**Wrong Answer**

Here is the wrong answer, even though it correctly did what is inside the brackets/parentheses first:

- 48 ÷ 8(14 – 8) =
- 48 ÷ 8(6) =
- 48 ÷ 8 x 6 =
- 6 x 6 =
- 36

You might ask why this is wrong?

The reason is that 8(6) is NOT THE SAME as 8 x 6 even both are equal to 48.

If the challenge question asked was stated as 48 ÷ 8 x (14 – 8) = ?, I would happily agree that the answer is 36, but that is not the question as there is no multiplication symbol before the brackets/parentheses.

**Correct Answer – Part 1**

Let’s state the question again, but this time try to understand it better before solving. 48 is divided by the rest of the equation being 8(14 – 8).

- 48 ÷ 8(14 – 8) or 48 / 8(14 – 8) =
- 48

———— =

8(14 – 8) - 48

—— =

8(6) - 48

—- =

48 - 1

The correct answer is 1. This is because 8(14 – 8) is a single term and all of it becomes the denominator in the division.

**Correct Answer – Part 2**

Based on the Order of Operations mnemonic (BODMAS for UK or PEMDAS for US). When talking about solving the Brackets/Parentheses it means not just solving what is inside the brackets but also any factors directly attached to those brackets/parentheses. Without a multiplication symbol in the original question, the factor outside the brackets must be calculated as part of the Brackets/Parentheses stage and not as part of the later Multiplication/Division stage (using left to right). This “Implicit Multiplication” (aka Multiplication by Juxtaposition) has higher precedence than normal Multiplication.

- 48 ÷ 8(14 – 8) =
- 48 ÷ 8(6) =
- 48 ÷ 48 =
- 1

Again, the correct answer is 1. The 8 is directly attached to the (14 – 8) and must be calculated as part of that term in the equation.
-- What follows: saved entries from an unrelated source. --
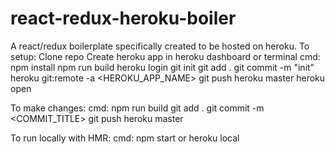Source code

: # react-redux-heroku-boiler
A react/redux boilerplate specifically created to be hosted on heroku.
To setup:
  Clone repo
  Create heroku app in heroku dashboard or terminal
  cmd:
    npm install
    npm run build
    heroku login
    git init
    git add .
    git commit -m "init"
    heroku git:remote -a <HEROKU_APP_NAME>
    git push heroku master
    heroku open
  
To make changes:
  cmd:
   npm run build
   git add .
   git commit -m <COMMIT_TITLE>
   git push heroku master

To run locally with HMR:
  cmd:
    npm start
      or
    heroku local
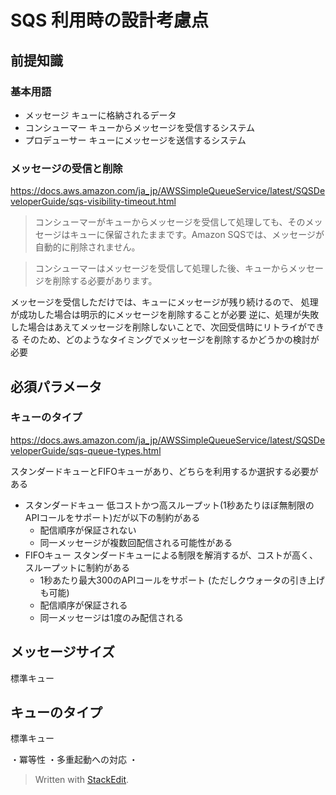 # SQS 利用時の設計考慮点

## 前提知識

### 基本用語
- メッセージ
キューに格納されるデータ
- コンシューマー 
キューからメッセージを受信するシステム
- プロデューサー
キューにメッセージを送信するシステム


### メッセージの受信と削除
https://docs.aws.amazon.com/ja_jp/AWSSimpleQueueService/latest/SQSDeveloperGuide/sqs-visibility-timeout.html
> コンシューマーがキューからメッセージを受信して処理しても、そのメッセージはキューに保留されたままです。Amazon SQSでは、メッセージが自動的に削除されません。

> コンシューマーはメッセージを受信して処理した後、キューからメッセージを削除する必要があります。

メッセージを受信しただけでは、キューにメッセージが残り続けるので、
処理が成功した場合は明示的にメッセージを削除することが必要
逆に、処理が失敗した場合はあえてメッセージを削除しないことで、次回受信時にリトライができる
そのため、どのようなタイミングでメッセージを削除するかどうかの検討が必要

## 必須パラメータ
### キューのタイプ
https://docs.aws.amazon.com/ja_jp/AWSSimpleQueueService/latest/SQSDeveloperGuide/sqs-queue-types.html

スタンダードキューとFIFOキューがあり、どちらを利用するか選択する必要がある

- スタンダードキュー
低コストかつ高スループット(1秒あたりほぼ無制限のAPIコールをサポート)だが以下の制約がある
  - 配信順序が保証されない
  - 同一メッセージが複数回配信される可能性がある
- FIFOキュー
スタンダードキューによる制限を解消するが、コストが高く、スループットに制約がある
  - 1秒あたり最大300のAPIコールをサポート (ただしクウォータの引き上げも可能)
  - 配信順序が保証される
  - 同一メッセージは1度のみ配信される 

## メッセージサイズ

標準キュー

## キューのタイプ
標準キュー

・冪等性
・多重起動への対応
・


> Written with [StackEdit](https://stackedit.io/).
<!--stackedit_data:
eyJoaXN0b3J5IjpbMTkwMzI2MTMyMCw1MjkzMTE5NzksLTY5OD
Y2MjE2MCwtNzY3MDgyOTgzLC01MzM2MDQyMzVdfQ==
-->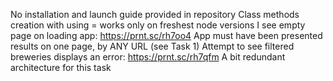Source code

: No installation and launch guide provided in repository
Class methods creation with using = works only on freshest node versions
I see empty page on loading app: https://prnt.sc/rh7oo4
App must have been presented results on one page, by ANY URL (see Task 1)
Attempt to see filtered breweries displays an error: https://prnt.sc/rh7qfm
A bit redundant architecture for this task

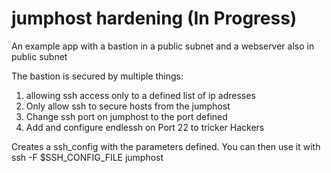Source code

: # jumphost hardening (In Progress)

An example app with a bastion in a public subnet and a webserver also in public subnet

The bastion is secured by multiple things:
1. allowing ssh access only to a defined list of ip adresses
2. Only allow ssh to secure hosts from the jumphost
3. Change ssh port on jumphost to the port defined
4. Add and configure endlessh on Port 22 to tricker Hackers


Creates a ssh_config with the parameters defined. You can then use it with ssh -F $SSH_CONFIG_FILE jumphost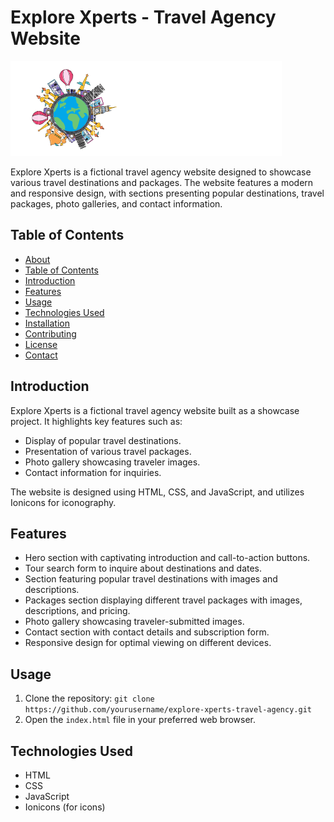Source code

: # Explore Xperts - Travel Agency Website

![Explore Xperts Logo](./assets/images/logo.svg)

Explore Xperts is a fictional travel agency website designed to showcase various travel destinations and packages. The website features a modern and responsive design, with sections presenting popular destinations, travel packages, photo galleries, and contact information.

## Table of Contents

- [About](#explore-xperts---travel-agency-website)
- [Table of Contents](#table-of-contents)
- [Introduction](#introduction)
- [Features](#features)
- [Usage](#usage)
- [Technologies Used](#technologies-used)
- [Installation](#installation)
- [Contributing](#contributing)
- [License](#license)
- [Contact](#contact)

## Introduction

Explore Xperts is a fictional travel agency website built as a showcase project. It highlights key features such as:

- Display of popular travel destinations.
- Presentation of various travel packages.
- Photo gallery showcasing traveler images.
- Contact information for inquiries.

The website is designed using HTML, CSS, and JavaScript, and utilizes Ionicons for iconography.

## Features

- Hero section with captivating introduction and call-to-action buttons.
- Tour search form to inquire about destinations and dates.
- Section featuring popular travel destinations with images and descriptions.
- Packages section displaying different travel packages with images, descriptions, and pricing.
- Photo gallery showcasing traveler-submitted images.
- Contact section with contact details and subscription form.
- Responsive design for optimal viewing on different devices.

## Usage

1. Clone the repository: `git clone https://github.com/yourusername/explore-xperts-travel-agency.git`
2. Open the `index.html` file in your preferred web browser.

## Technologies Used

- HTML
- CSS
- JavaScript
- Ionicons (for icons)
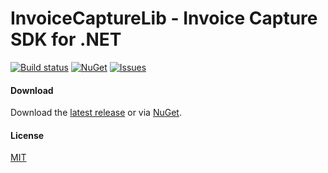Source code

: # InvoiceCaptureLib - Invoice Capture SDK for .NET

[![Build status](https://ci.appveyor.com/api/projects/status/bvvchuog648l3dlo?svg=true)](https://ci.appveyor.com/project/jmadureira/invoicecapturelib)
[![NuGet](https://img.shields.io/nuget/v/InvoiceCaptureLib.svg?label=NuGet&style=flat-square)](https://www.nuget.org/packages/InvoiceCaptureLib/)
[![Issues](https://img.shields.io/github/issues/invisiblecloud/InvoiceCaptureLib.svg?style=flat-square)](https://github.com/invisiblecloud/InvoiceCaptureLib/issues)

#### Download

Download the [latest release] or via [NuGet].

#### License

[MIT]

[latest release]: https://github.com/invisiblecloud/InvoiceCaptureLib/releases
[NuGet]: https://www.nuget.org/packages/InvoiceCaptureLib/
[MIT]: https://github.com/invisiblecloud/InvoiceCaptureLib/blob/master/LICENSE
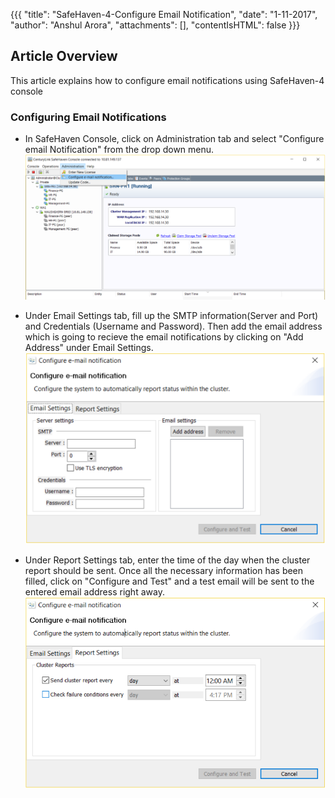 {{{
  "title": "SafeHaven-4-Configure Email Notification",
  "date": "1-11-2017",
  "author": "Anshul Arora",
  "attachments": [],
  "contentIsHTML": false
}}}
## Article Overview
This article explains how to configure email notifications using SafeHaven-4 console

### Configuring Email Notifications
* In SafeHaven Console, click on Administration tab and select "Configure email Notification" from the drop down menu.  
![ConfigureEmail](../images/SH4.0/configureemail.png)  

* Under Email Settings tab, fill up the SMTP information(Server and Port) and Credentials (Username and Password). Then add the email address which is going to recieve the email notifications by clicking on "Add Address" under Email Settings.  
![ConfigureEmail](../images/SH4.0/configureemail2.png)  

* Under Report Settings tab, enter the time of the day when the cluster report should be sent. Once all the necessary information has been filled, click on "Configure and Test" and a test email will be sent to the entered email address right away. 
![ConfigureEmail](../images/SH4.0/configureemail3.png)  
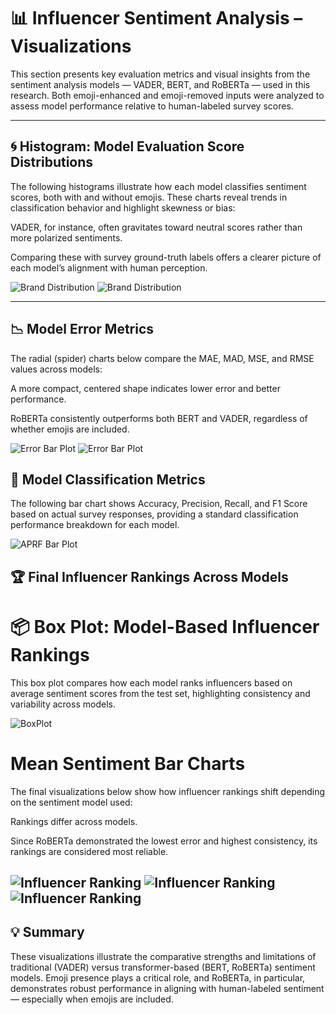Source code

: # 📊 Influencer Sentiment Analysis – Visualizations

This section presents key evaluation metrics and visual insights from the sentiment analysis models — VADER, BERT, and RoBERTa — used in this research. Both emoji-enhanced and emoji-removed inputs were analyzed to assess model performance relative to human-labeled survey scores.

---

## 🌀 Histogram: Model Evaluation Score Distributions

The following histograms illustrate how each model classifies sentiment scores, both with and without emojis. These charts reveal trends in classification behavior and highlight skewness or bias:

VADER, for instance, often gravitates toward neutral scores rather than more polarized sentiments.

Comparing these with survey ground-truth labels offers a clearer picture of each model’s alignment with human perception.

![Brand Distribution](Plots/plot_1.png)
![Brand Distribution](Plots/plot_2.png)

---

## 📉 Model Error Metrics

The radial (spider) charts below compare the MAE, MAD, MSE, and RMSE values across models:

A more compact, centered shape indicates lower error and better performance.

RoBERTa consistently outperforms both BERT and VADER, regardless of whether emojis are included.

![Error Bar Plot](Plots/plot_3.png)
![Error Bar Plot](Plots/plot_6.png)

## 🧪 Model Classification Metrics

The following bar chart shows Accuracy, Precision, Recall, and F1 Score based on actual survey responses, providing a standard classification performance breakdown for each model.

![APRF Bar Plot](Plots/plot_13.png)


## 🏆 Final Influencer Rankings Across Models

# 📦 Box Plot: Model-Based Influencer Rankings

This box plot compares how each model ranks influencers based on average sentiment scores from the test set, highlighting consistency and variability across models.

![BoxPlot](Plots/plot_31.png)

# Mean Sentiment Bar Charts

The final visualizations below show how influencer rankings shift depending on the sentiment model used:

Rankings differ across models.

Since RoBERTa demonstrated the lowest error and highest consistency, its rankings are considered most reliable.

![Influencer Ranking](Plots/plot_34.png)
![Influencer Ranking](Plots/plot_35.png)
![Influencer Ranking](Plots/plot_36.png)
---

## 💡 Summary

These visualizations illustrate the comparative strengths and limitations of traditional (VADER) versus transformer-based (BERT, RoBERTa) sentiment models. Emoji presence plays a critical role, and RoBERTa, in particular, demonstrates robust performance in aligning with human-labeled sentiment — especially when emojis are included.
**Correct Answer – Part 3**

Let’s try another approach. This time expanding 8(14 – 8) out using the Distributive Law. This simplifies the equation by moving the factor back inside the brackets/parentheses.

- 48 ÷ 8(14 – 8) =
- 48 ÷ (112 – 64) =
- 48 ÷ 48 =
- 1

Again, the correct answer is 1.

**Note:** A way to confirm if you have correctly expanded a term would be to factorise it again. Find the multiples of the numbers.

Factors of 112 = 1 2 4 7 8 16 28 56 112

Factors of 64 = 1 2 4 8 16 32 64

Finding the Highest Common Multiple (HCM) of 112 and 64 is actually 16. Therefore, we could factorise (112 – 64) to either 16(7 – 4) or 8(14 – 8).

**Correct Answer – Part 4**

How about using some algebra to solve the equation. Yes, it makes it a little more complicated, but it helps ensure the correct answer. Let’s assume that y = 8, so 48 = 6y.

- 48 ÷ 8(14 – 8) =
- 6y ÷ y(14 – 8) =
- 6y ÷ y(6) =
- 6y ÷ 6y =
- 1

**Correct Answer – Part 5**

Using the same y = 8 algebra, but this time expanding the factor with the distributive law first.

- 48 ÷ 8(14 – 8) =
- 6y ÷ y(14 – 8) =
- 6y ÷ (14y – 8y) =
- 6y ÷ 6y =
- 1

**Correct Answer – Part 6**

Another way to understand equations used in mathematics is to use language to understand what they are trying to solve.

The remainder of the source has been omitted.